The idea was not hatched this week, although you’d think so if you read only the professional commentariat. Serious scholarship on the institutional framework that both enables and sustains federal student lending precedes the discourse this week, which actually informs the moral call for its cancellation. See for example Luke Herrine’s law review article here, that explores this problem in rich, institutional detail. Or perhaps you prefer a macro paper that explores the impact of wholesale debt cancellation, if you’re looking for something more familiar to traditional economic policy impact modeling. For this you’d most certainly want to start with The Macroeconomics of Student Debt Cancellation, by Fulwiller, Kelton, Ruetschlin, and Steinbaum. Instead, you have people like Justin Wolfers who are seemingly birthed, ex nihilo, from The Brookings Institute for the sole purpose of reminding people that such ideas are childish, because they do not exist in their introductory textbooks.
Setting aside whether or not student debt cancellation is better or worse than other policies in terms of increasing effective demand, because frankly such a question is irrelevant for the moment (remember, we’re not getting any meaningful fiscal policy that doesn’t satisfy objectives of the GOP Senate), we can and should evaluate it on its own terms.

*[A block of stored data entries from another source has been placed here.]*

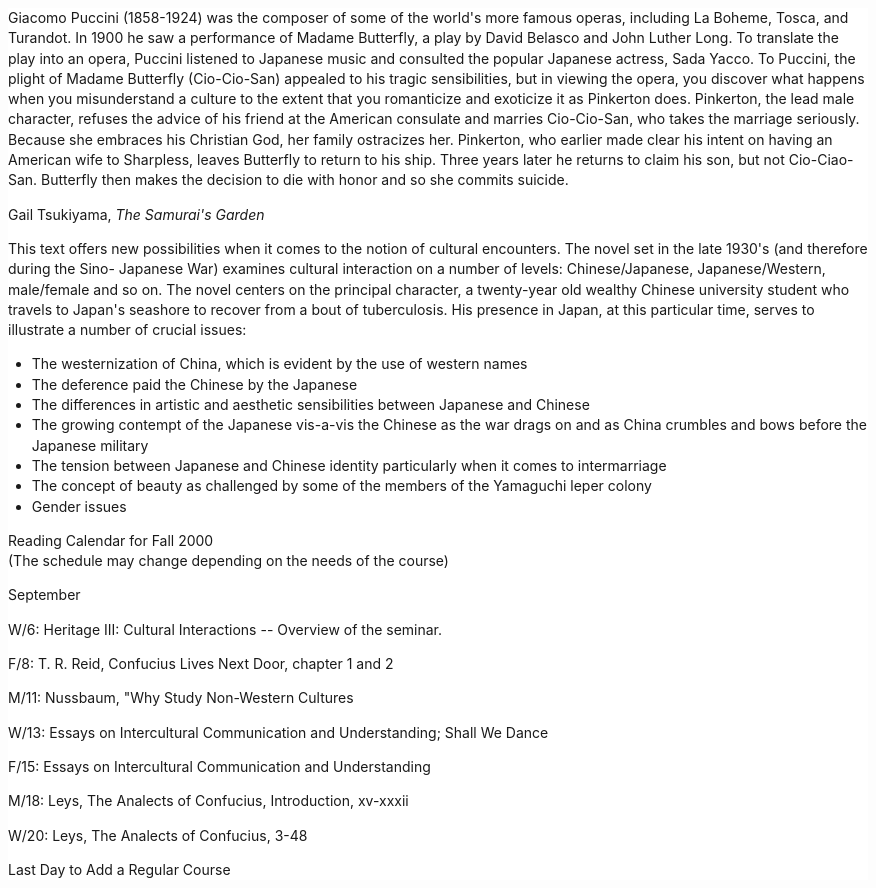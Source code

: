 Giacomo Puccini (1858-1924) was the composer of some of the world's more
famous operas, including La Boheme, Tosca, and Turandot. In 1900 he saw a
performance of Madame Butterfly, a play by David Belasco and John Luther Long.
To translate the play into an opera, Puccini listened to Japanese music and
consulted the popular Japanese actress, Sada Yacco. To Puccini, the plight of
Madame Butterfly (Cio-Cio-San) appealed to his tragic sensibilities, but in
viewing the opera, you discover what happens when you misunderstand a culture
to the extent that you romanticize and exoticize it as Pinkerton does.
Pinkerton, the lead male character, refuses the advice of his friend at the
American consulate and marries Cio-Cio-San, who takes the marriage seriously.
Because she embraces his Christian God, her family ostracizes her. Pinkerton,
who earlier made clear his intent on having an American wife to Sharpless,
leaves Butterfly to return to his ship. Three years later he returns to claim
his son, but not Cio-Ciao-San. Butterfly then makes the decision to die with
honor and so she commits suicide.

Gail Tsukiyama, _The Samurai's Garden_

This text offers new possibilities when it comes to the notion of cultural
encounters. The novel set in the late 1930's (and therefore during the Sino-
Japanese War) examines cultural interaction on a number of levels:
Chinese/Japanese, Japanese/Western, male/female and so on. The novel centers
on the principal character, a twenty-year old wealthy Chinese university
student who travels to Japan's seashore to recover from a bout of
tuberculosis. His presence in Japan, at this particular time, serves to
illustrate a number of crucial issues:

* The westernization of China, which is evident by the use of western names  
* The deference paid the Chinese by the Japanese  
* The differences in artistic and aesthetic sensibilities between Japanese and Chinese  
* The growing contempt of the Japanese vis-a-vis the Chinese as the war drags on and as China crumbles and bows before the Japanese military  
* The tension between Japanese and Chinese identity particularly when it comes to intermarriage  
* The concept of beauty as challenged by some of the members of the Yamaguchi leper colony  
* Gender issues

Reading Calendar for Fall 2000  
(The schedule may change depending on the needs of the course)

September

W/6: Heritage III: Cultural Interactions \-- Overview of the seminar.



F/8: T. R. Reid, Confucius Lives Next Door, chapter 1 and 2

M/11: Nussbaum, "Why Study Non-Western Cultures

W/13: Essays on Intercultural Communication and Understanding; Shall We Dance

F/15: Essays on Intercultural Communication and Understanding

M/18: Leys, The Analects of Confucius, Introduction, xv-xxxii

W/20: Leys, The Analects of Confucius, 3-48

Last Day to Add a Regular Course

The primary evaluative criteria for any public policy should be whether it makes peoples lives better or worse. This is an easy one: doing a student debt jubilee unambiguously improves peoples lives. Full stop. QED.
Let me say it a different way: we have a moral obligation to wipe the slate clean on student debt using every tool available to us, because we have failed an entire generation by allowing the public provision of higher education to whither away. This was a failure of public policy, not of individuals, and we must make it right as a public body. If there are legal methods to effect a jubilee and reset the clock on this, then there is moral urgency to act.
Doing this act of public policy is free in the economic sense. It does not come at the expense of an alternative policy, unless you admit that doing nothing is itself a positive policy comittment. And, in a cynical sense, it is. But, in evaluating this tradeoff we may move safely away from the sterility of the opportunity cost model where difficult questions of morality are waved away, and square with the problem on a battlefield where the morality of everyday people wins. Stanning the continuance of the existing situation just arbitrarily locks debtors in a place of unfreedom, which is a deeply immoral position to maintain. In the end this debt must and will be foregiven.
As Marshall Steinbaum writes in The Student Debt Crisis is a Crisis of Non-Repayment, it’s incumbent on policymakers to reckon with the inevitablity of cancellation, because it’s really a question of insolvency. These loans will not be repaid:
The policy question is then not whether to cancel student debt, but how? Are we going to rely on increasing IDR and thus kick the ball further into the future, ruining more and more lives as we do so [emphasis added], while still not actually collecting on the government’s loans and potentially imposing a large tax liability when the debt is finally cancelled? Or can we honestly confront and solve a past policy failure in the present by cancelling debt now (and not taxing it), to prevent the debt spiral from getting any worse and rectifying the damage student debt does to household wealth?
What emerges from this passage is an appeal to an ethical frame that asks us to center the experiences of borrowers whose lives are arbitrarily made worse by the continuance of an unjust, cruel and unsustainable system. It’s time to end this practice and the only thing standing in the way is a pen, desk and a gaggle of narrow-minded wonks who should have spent more time in graduate school thinking about humanity and its ethics.